§ Problem details
In the listing that follows, the range to quote begins at the line that has "a\cdot 0=0\cdot a=0\" and ends after the line that has "be a regular"; quote it verbatim and add nothing.

****************************************

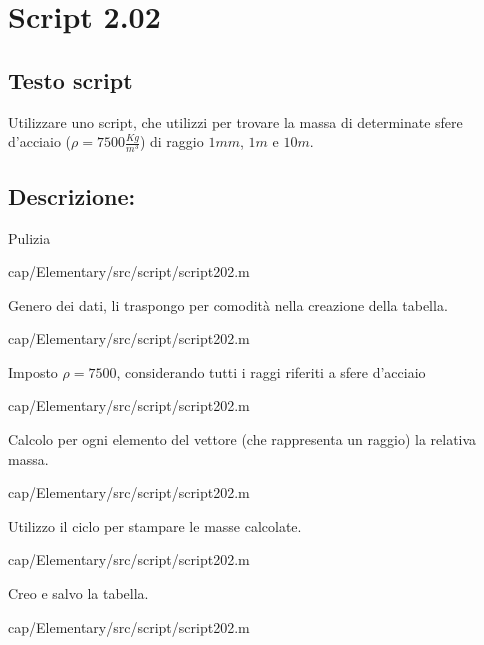 \section{Script 2.02}\label{scr:script202}

\subsection{Testo script}
Utilizzare uno script, che utilizzi  per trovare la 
massa di determinate sfere d'acciaio ($\rho=7500\frac{Kg}{m^3}$) di raggio 
$1mm$, $1m$ e $10m$.

\subsection{Descrizione:}
Pulizia

{cap/Elementary/src/script/script202.m}
\vspace{1em}

Genero dei dati, li traspongo per comodità nella creazione della tabella.

{cap/Elementary/src/script/script202.m}
\vspace{1em}

Imposto $\rho =7500$, considerando tutti i raggi riferiti a sfere d'acciaio 

{cap/Elementary/src/script/script202.m}
\vspace{1em}

Calcolo per ogni elemento del vettore (che rappresenta un raggio) la relativa 
massa.

{cap/Elementary/src/script/script202.m}
\vspace{1em}

Utilizzo il ciclo per stampare le masse calcolate. 

{cap/Elementary/src/script/script202.m}
\vspace{1em}

Creo e salvo la tabella. 

{cap/Elementary/src/script/script202.m}
\vspace{1em}

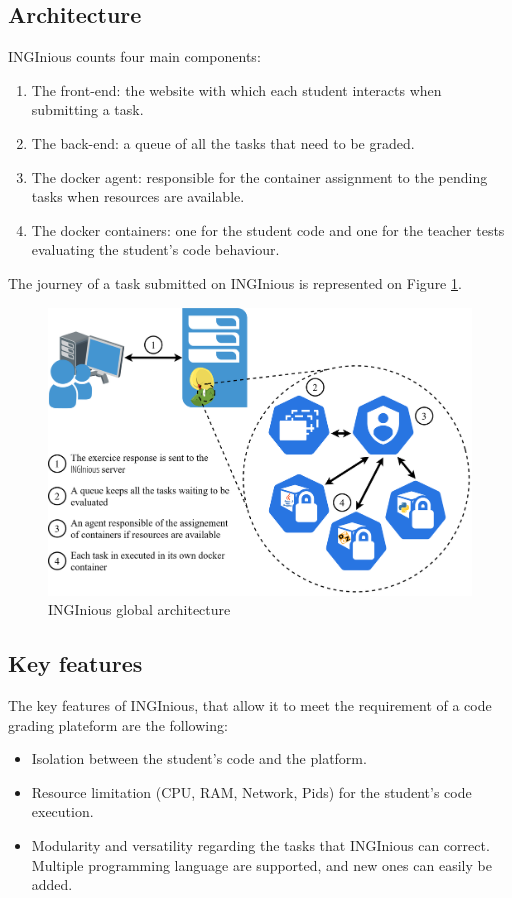 \subsection{Architecture}
INGInious counts four main components:
\begin{enumerate}
  \item The front-end: the website with which each student interacts when submitting a task.
  \item The back-end: a queue of all the tasks that need to be graded.
  \item The docker agent: responsible for the container assignment to the pending tasks when resources are available.
  \item The docker containers: one for the student code and one for the teacher tests evaluating the student's code behaviour.
\end{enumerate}
The journey of a task submitted on INGInious is represented on Figure \ref{fig:architecture}.
\begin{figure}[!h]
  \begin{center}
    \includegraphics[width=\linewidth]{images/Architecture.png}
    \caption{INGInious global architecture}
    \label{fig:architecture}
  \end{center}
\end{figure}

\subsection{Key features}
The key features of INGInious, that allow it to meet the requirement of a code grading plateform are the following:
\begin{itemize}
  \item Isolation between the student's code and the platform.
  \item Resource limitation (CPU, RAM, Network, Pids) for the student's code execution.
  \item Modularity and versatility regarding the tasks that INGInious can correct.  Multiple programming language are supported, and new ones can easily be added.
\end{itemize}

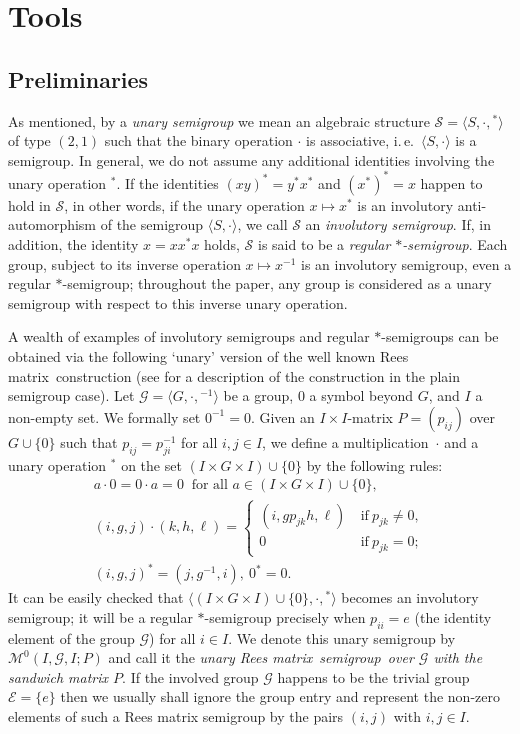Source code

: \documentclass[11pt,reqno]{amsart}
\numberwithin{equation}{section}
\theoremstyle{remark}
\def\cal{\mathcal}
\def\Mc{{\cal M}}
\def\Rm{Rees matrix}
\def\sm{semi\-group}
\begin{document}
\section{Tools}\label{mainresult}

\subsection{Preliminaries}
As mentioned, by a \emph{unary semigroup} we mean an algebraic
structure $\mathcal{S}=\langle S,\cdot,{}^*\rangle$ of type
$(2,1)$ such that the binary operation $\cdot$ is associative,
i.\,e.\ $\langle S,\cdot\rangle$ is a semigroup. In general, we do
not assume any additional identities involving the unary operation
${}^*$. If the identities $(xy)^* = y^*x^*$ and $(x^*)^* = x$
happen to hold in $\mathcal{S}$, in other words, if the unary
operation $x\mapsto x^*$ is an involutory anti-automorphism of the
semigroup $\langle S,\cdot\rangle$, we call $\mathcal{S}$ an
\emph{involutory semigroup}. If, in addition, the identity
$x=xx^*x$ holds, $\mathcal{S}$ is said to be a \emph{regular
$*$-semigroup}. Each group, subject to its inverse operation
$x\mapsto x^{-1}$ is an involutory semigroup, even a regular
$*$-semigroup; throughout the paper, any group is considered as a
unary semigroup with respect to this inverse unary operation.

A wealth of examples of involutory semigroups and regular
$*$-semigroups can be obtained via the following `unary' version
of the well known \Rm\ construction (see \cite[Section~3.1]{CP}
for a description of the construction in the plain semigroup
case). Let $\mathcal{G}=\langle G,\cdot,{}^{-1}\rangle$ be a
group, $0$ a symbol beyond $G$, and $I$ a non-empty set. We
formally set $0^{-1}=0$. Given an $I\times I$-matrix $P=(p_{ij})$
over $G\cup\{0\}$ such that $p_{ij}=p_{ji}^{-1}$ for all $i,j\in
I$, we define a multiplication~$\cdot$ and a unary operation
${}^*$ on the set $(I\times G\times I)\cup\{0\}$ by the following
rules:
\begin{gather*}
a\cdot 0=0\cdot a=0\ \text{ for all $a\in (I\times G\times I)\cup \{0\}$},\\
(i,g,j)\cdot(k,h,\ell)=\left\{\begin{array}{cl}
(i,gp_{jk}h,\ell)&\ \text{if}\ p_{jk}\ne0,\\
0 &\ \text{if}\ p_{jk}=0;
\end{array}\right.\\
(i,g,j)^* = (j,g^{-1},i),\ 0^* = 0.
\end{gather*}
It can be easily checked that $\langle(I\times G\times I)\cup
\{0\},\cdot,{}^*\rangle$ becomes  an involutory semigroup; it will
be a regular $*$-semigroup precisely when $p_{ii}=e$ (the identity
element of the group $\mathcal{G}$) for all $i\in I$. We denote
this unary semigroup  by $\Mc^0(I,\mathcal{G},I;P)$ and call it
the \emph{unary \Rm\ \sm\ over $\mathcal{G}$ with the sandwich
matrix $P$}. If the involved group $\mathcal G$ happens to be the
trivial group $\mathcal{E}=\{e\}$ then we usually shall ignore the
group entry and represent the non-zero elements of such a Rees
matrix semigroup by the pairs $(i,j)$ with $i,j\in I$.
\end{document}
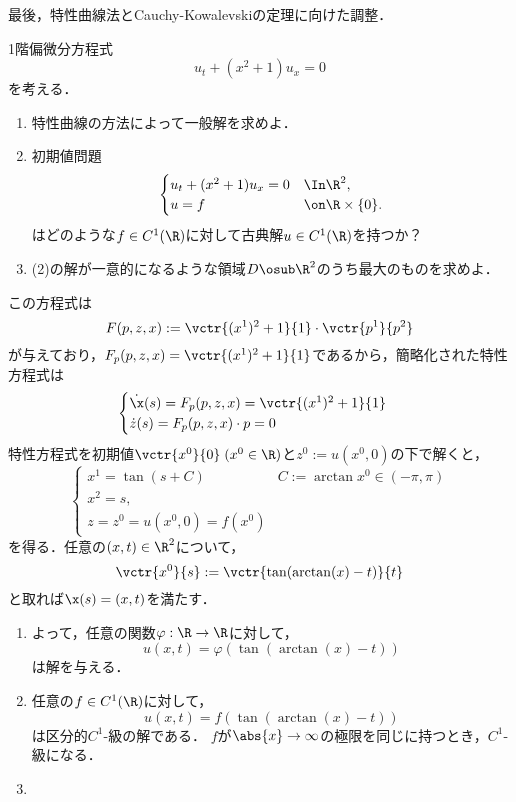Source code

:\documentclass[uplatex,dvipdfmx]{jsarticle}
\begin{document}
\begin{tcolorbox}[colframe=ForestGreen, colback=ForestGreen!10!white,breakable,colbacktitle=ForestGreen!40!white,coltitle=black,fonttitle=\bfseries\sffamily,
title=]
    最後，特性曲線法とCauchy-Kowalevskiの定理に向けた調整．
\end{tcolorbox}

\begin{problem}
    1階偏微分方程式
    \[u_t+(x^2+1)u_x=0\]
    を考える．
    \begin{enumerate}
        \item 特性曲線の方法によって一般解を求めよ．
        \item 初期値問題
        \[\begin{cases}
            u_t+(x^2+1)u_x=0&\In\R^2,\\
            u=f&\on\R\times\{0\}.
        \end{cases}\]
        はどのような$f\in C^1(\R)$に対して古典解$u\in C^1(\R)$を持つか？
        \item (2)の解が一意的になるような領域$D\osub\R^2$のうち最大のものを求めよ．
    \end{enumerate}
\end{problem}
\begin{Proof}
    この方程式は
    \[F(p,z,x):=\vctr{(x^1)^2+1}{1}\cdot\vctr{p^1}{p^2}\]
    が与えており，$F_p(p,z,x)=\vctr{(x^1)^2+1}{1}$であるから，簡略化された特性方程式は
    \[\begin{cases}
        \dot{\x}(s)=F_p(p,z,x)=\vctr{(x^1)^2+1}{1}\\
        \dot{z}(s)=F_p(p,z,x)\cdot p=0
    \end{cases}\]
    特性方程式を初期値$\vctr{x^0}{0}\;(x^0\in\R)$と$z^0:=u(x^0,0)$の下で解くと，
    \[\begin{cases}
        x^1=\tan(s+C)&C:=\arctan x^0\in(-\pi,\pi)\\
        x^2=s,\\
        z=z^0=u(x^0,0)=f(x^0)
    \end{cases}\]
    を得る．任意の$(x,t)\in\R^2$について，
    \[\vctr{x^0}{s}:=\vctr{\tan(\arctan(x)-t)}{t}\]
    と取れば$\x(s)=(x,t)$を満たす．
    \begin{enumerate}
        \item よって，任意の関数$\varphi:\R\to\R$に対して，
        \[u(x,t)=\varphi(\tan(\arctan(x)-t))\]
        は解を与える．
        \item 
        任意の$f\in C^1(\R)$に対して，
        \[u(x,t)=f(\tan(\arctan(x)-t))\]
        は区分的$C^1$-級の解である．
        $f$が$\abs{x}\to\infty$の極限を同じに持つとき，$C^1$-級になる．
        \item 
    \end{enumerate}
\end{Proof}
\end{document}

****************************************

§ Written reply
a\cdot 0=0\cdot a=0\ \text{ for all $a\in (I\times G\times I)\cup \{0\}$},\\
(i,g,j)\cdot(k,h,\ell)=\left\{\begin{array}{cl}
(i,gp_{jk}h,\ell)&\ \text{if}\ p_{jk}\ne0,\\
0 &\ \text{if}\ p_{jk}=0;
\end{array}\right.\\
(i,g,j)^* = (j,g^{-1},i),\ 0^* = 0.
\end{gather*}
It can be easily checked that $\langle(I\times G\times I)\cup
\{0\},\cdot,{}^*\rangle$ becomes  an involutory semigroup; it will
be a regular $*$-semigroup precisely when $p_{ii}=e$ (the identity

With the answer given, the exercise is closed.